Il 18 agosto 2017 è uscito il romanzo scritto da Matteo Di Antonio. Un thriller che intreccia politica e attività mafiose, uomini pronti a tutto per far soldi e killer mercenari
Il mio gioco è il primo libro di Matteo Di Antonio, ambientato nelle Marche e che vede protagonisti un affascinante giocatore di poker e una risoluta agente di polizia. Questa strana accoppiata verrà coinvolta nel tentato arresto di un uomo corrotto e a capo della malavita, denominato l’Industriale.
Vediamo più nel particolare di cosa parla
Il protagonista è Steve, un uomo solitario, che non ha altra occupazione nella vita se non quella di giocare a poker. Non ha famiglia, ha pochi amici, vive in un piccolo appartamento e tutto ciò che gli interessa è giocare, ovviamente in bische clandestine. Una sera viene invitato a una misteriosa e decisamente losca partita di poker. Non sa niente su chi sia l’organizzatore, ne del perché sia stato invitato. Nonostante i suoi sospetti e la sua diffidenza iniziale, il suo istinto di giocatore prevale e si presenta all’incontro.
Da quel momento si trova invischiato in un gioco più grande di lui. Un gioco in cui la parte del protagonista vuole averla un uomo chiamato l’Industriale. Quest’ultimo dovrà superare sparatorie, rapimenti e minacce, affrontare politici corrotti e pericolosi malavitosi. Al suo fianco ci sarà però l’agente sotto copertura, Mary La Torre. Una notte segnerà per sempre la vita di Steve ed avrà l’opportunità di cambiare gioco, di cambiare vita. Tutto grazie all’amore per Mary e all’appoggio dei due suoi amici.
Vediamo cosa c’è di buono e cosa lascia un po’ a desiderare
La voce narrante è interessante. Il racconto è focalizzato attraverso personaggi diversi e quindi la storia viene presentata sotto più punti di vista, come Rashomon di Kurosawa. Vengono alternate le voci di Steve, Mary e altri ufficiali di polizia con i pensieri invece dell’Industriale e dei vari personaggi corrotti della storia. Una strategia che rende il romanzo sicuramente meno piatto e con più sfaccettature.

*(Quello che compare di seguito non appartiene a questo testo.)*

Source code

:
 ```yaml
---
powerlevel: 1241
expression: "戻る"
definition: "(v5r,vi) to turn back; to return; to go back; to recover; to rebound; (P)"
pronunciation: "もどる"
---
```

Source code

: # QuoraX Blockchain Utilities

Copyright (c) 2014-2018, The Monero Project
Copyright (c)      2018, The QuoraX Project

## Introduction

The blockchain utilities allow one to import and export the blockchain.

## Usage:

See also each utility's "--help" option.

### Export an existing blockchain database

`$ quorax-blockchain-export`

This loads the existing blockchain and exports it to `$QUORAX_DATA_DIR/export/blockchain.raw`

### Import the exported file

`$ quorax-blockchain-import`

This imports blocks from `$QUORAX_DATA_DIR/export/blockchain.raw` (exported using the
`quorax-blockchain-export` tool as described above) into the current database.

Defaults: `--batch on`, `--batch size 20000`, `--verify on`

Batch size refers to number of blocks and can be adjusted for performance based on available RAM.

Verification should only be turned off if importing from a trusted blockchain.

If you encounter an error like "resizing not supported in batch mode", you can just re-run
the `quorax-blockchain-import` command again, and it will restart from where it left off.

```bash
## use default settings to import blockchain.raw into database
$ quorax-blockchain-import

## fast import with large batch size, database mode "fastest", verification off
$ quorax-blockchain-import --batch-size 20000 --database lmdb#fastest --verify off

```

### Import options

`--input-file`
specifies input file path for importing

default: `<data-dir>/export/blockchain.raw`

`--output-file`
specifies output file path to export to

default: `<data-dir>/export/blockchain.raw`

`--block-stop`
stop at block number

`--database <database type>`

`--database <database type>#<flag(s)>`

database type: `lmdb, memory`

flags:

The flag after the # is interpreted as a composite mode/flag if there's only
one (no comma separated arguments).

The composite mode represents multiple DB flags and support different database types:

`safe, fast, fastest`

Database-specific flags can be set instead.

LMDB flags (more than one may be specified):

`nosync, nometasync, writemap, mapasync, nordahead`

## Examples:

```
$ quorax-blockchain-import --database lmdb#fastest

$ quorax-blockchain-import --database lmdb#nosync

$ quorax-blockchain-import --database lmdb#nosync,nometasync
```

Per contro, la trama non è abbastanza avvincente per trattarsi di un thriller
L’inizio è intrigante, incuriosisce il lettore. A parlare è Steve, che ci racconta di sé e si lascia andare a una catena di pensieri sulla sua vita, sulle sue abitudini e passioni. Poi si entra subito nel vivo della storia. Vengono presentati, anzi, si presentano da soli gli altri personaggi, tutti riuniti in un sotterraneo, pronti per una partita di poker. Giocatori alquanto strani e che poco sanno del perché siano lì. L’unico che ha tutto sotto controllo è il dottor Grambasso, un burattino nelle mani del ben più potente Industriale.
Fino a qui tutto bene, si vuole sapere cosa succede dopo, si vogliono scoprire i perché di quella partita. Si intuisce che c’è qualcosa di più sotto. Ma più il libro va avanti, meno la storia diventa interessante. Certo, vengono introdotti nuovi personaggi, degni di Mafia, ma proprio per questo stereotipati e caricaturali. Inoltre, i personaggi non sorprendono, fanno esattamente quello che il lettore si aspetta. Se questo sarebbe un buon espediente in una commedia di costume, per un thriller è decisamente contro producente.

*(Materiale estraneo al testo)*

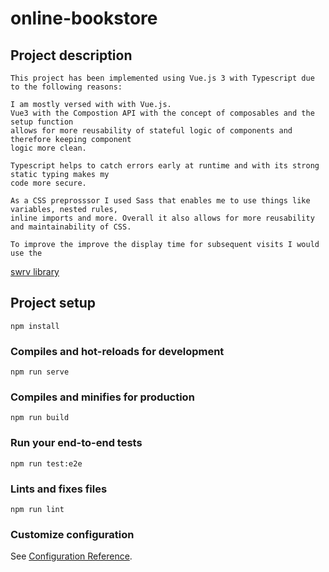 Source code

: # online-bookstore

## Project description
```
This project has been implemented using Vue.js 3 with Typescript due to the following reasons:

I am mostly versed with with Vue.js.
Vue3 with the Compostion API with the concept of composables and the setup function
allows for more reusability of stateful logic of components and therefore keeping component
logic more clean.

Typescript helps to catch errors early at runtime and with its strong static typing makes my
code more secure.

As a CSS preprosssor I used Sass that enables me to use things like variables, nested rules,
inline imports and more. Overall it also allows for more reusability and maintainability of CSS.

To improve the improve the display time for subsequent visits I would use the
```
[swrv library](https://github.com/Kong/swrv?fbclid=IwAR3MbCHqDtWKhQvq-JBu6BTSYSpqH4Dd6jjpaH2VpA5cTcyf0SPNyDC6RzI/)

## Project setup
```
npm install
```

### Compiles and hot-reloads for development
```
npm run serve
```

### Compiles and minifies for production
```
npm run build
```

### Run your end-to-end tests
```
npm run test:e2e
```

### Lints and fixes files
```
npm run lint
```

### Customize configuration
See [Configuration Reference](https://cli.vuejs.org/config/).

Un altro aspetto negativo del romanzo è che i personaggi rimangono particolarmente anonimi
Si gettano delle esche che poi rimangono sospese. Si accenna al passato di Steve più volte, lasciando intendere un vissuto difficile che il protagonista vuole dimenticare. Questo riesce talmente bene che anche noi lettori rimaniamo all’oscuro di tutto. Anche dell’agente Mary La Torre non sappiamo niente. Perché scegliere di diventare un’agente segreto? C’è un motivo personale o è riuscita solo a vincere il concorso? Ciò che colpisce è che solitamente con soggetti del genere il passato del poliziotto è una tra le cose sulle quali si insiste di più. Basti pensare a James Gordon in Batman o all’agente Clarice Starling nel Silenzio degli Innocenti. Poi, per essere un’agente segreto talvolta si rivela troppo maldestra. Sembra solamente una donna d’azione, ma troppo distratta per essere completamente efficiente.

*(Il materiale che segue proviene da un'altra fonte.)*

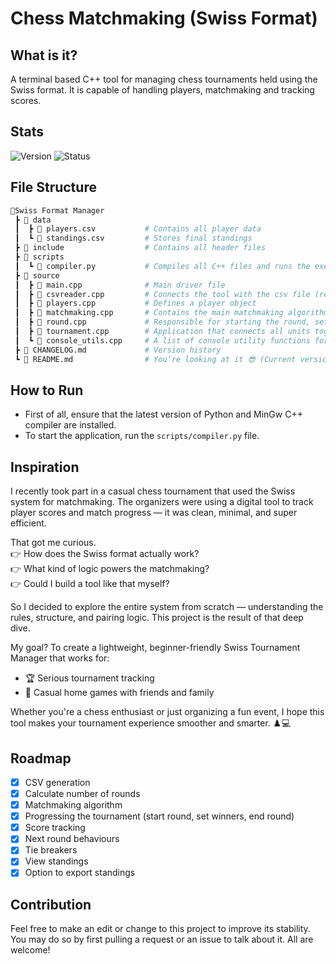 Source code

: # Chess Matchmaking (Swiss Format)
## What is it?
A terminal based C++ tool for managing chess tournaments held using the Swiss format. It is capable of handling players, matchmaking and tracking scores.

## Stats

![Version](https://img.shields.io/badge/Version-1.0.0-blue.svg)
![Status](https://img.shields.io/badge/Status-Completed-green.svg)

## File Structure
```bash
📂Swiss Format Manager
 ┣ 📂 data
 ┃  ┣ 📄 players.csv           # Contains all player data
 ┃  ┗ 📄 standings.csv         # Stores final standings
 ┣ 📂 include                  # Contains all header files
 ┣ 📂 scripts                  
 ┃  ┗ 📄 compiler.py           # Compiles all C++ files and runs the exe file if needed
 ┣ 📂 source 
 ┃  ┣ 📄 main.cpp              # Main driver file
 ┃  ┣ 📄 csvreader.cpp         # Connects the tool with the csv file (read and write)
 ┃  ┣ 📄 players.cpp           # Defines a player object
 ┃  ┣ 📄 matchmaking.cpp       # Contains the main matchmaking algorithm
 ┃  ┣ 📄 round.cpp             # Responsible for starting the round, setting results and going to the next round
 ┃  ┣ 📄 tournament.cpp        # Application that connects all units together to make the project 
 ┃  ┗ 📄 console_utils.cpp     # A list of console utility functions for better UX
 ┣ 📄 CHANGELOG.md             # Version history
 ┗ 📄 README.md                # You’re looking at it 😎 (Current version details)
```

## How to Run
- First of all, ensure that the latest version of Python and MinGw C++ compiler are installed.
- To start the application, run the `scripts/compiler.py` file.

## Inspiration
I recently took part in a casual chess tournament that used the Swiss system for matchmaking. The organizers were using a digital tool to track player scores and match progress — it was clean, minimal, and super efficient.

That got me curious.<br>
👉 How does the Swiss format actually work?<br>
👉 What kind of logic powers the matchmaking?<br>
👉 Could I build a tool like that myself?<br>

So I decided to explore the entire system from scratch — understanding the rules, structure, and pairing logic. This project is the result of that deep dive.<br>

My goal? To create a lightweight, beginner-friendly Swiss Tournament Manager that works for:
- 🏆 Serious tournament tracking
- 🏡 Casual home games with friends and family

Whether you're a chess enthusiast or just organizing a fun event, I hope this tool makes your tournament experience smoother and smarter. ♟️💻

## Roadmap
- [x] CSV generation
- [x] Calculate number of rounds
- [x] Matchmaking algorithm
- [x] Progressing the tournament (start round, set winners, end round)
- [x] Score tracking
- [x] Next round behaviours
- [x] Tie breakers
- [x] View standings
- [x] Option to export standings

## Contribution
Feel free to make an edit or change to this project to improve its stability. You may do so by first pulling a request or an issue to talk about it. All are welcome!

Anche la storia d’amore tra i due è piuttosto stereotipata, quasi da fiction
Storia alla Bonnie & Clyde? No, Il mio gioco somiglia di più ad un fotoromanzo di Grand’Hotel.
Forse trasformando il romanzo nella sceneggiatura di una fiction potrebbe avere un discreto successo, come thriller, però, è al di sotto delle aspettative.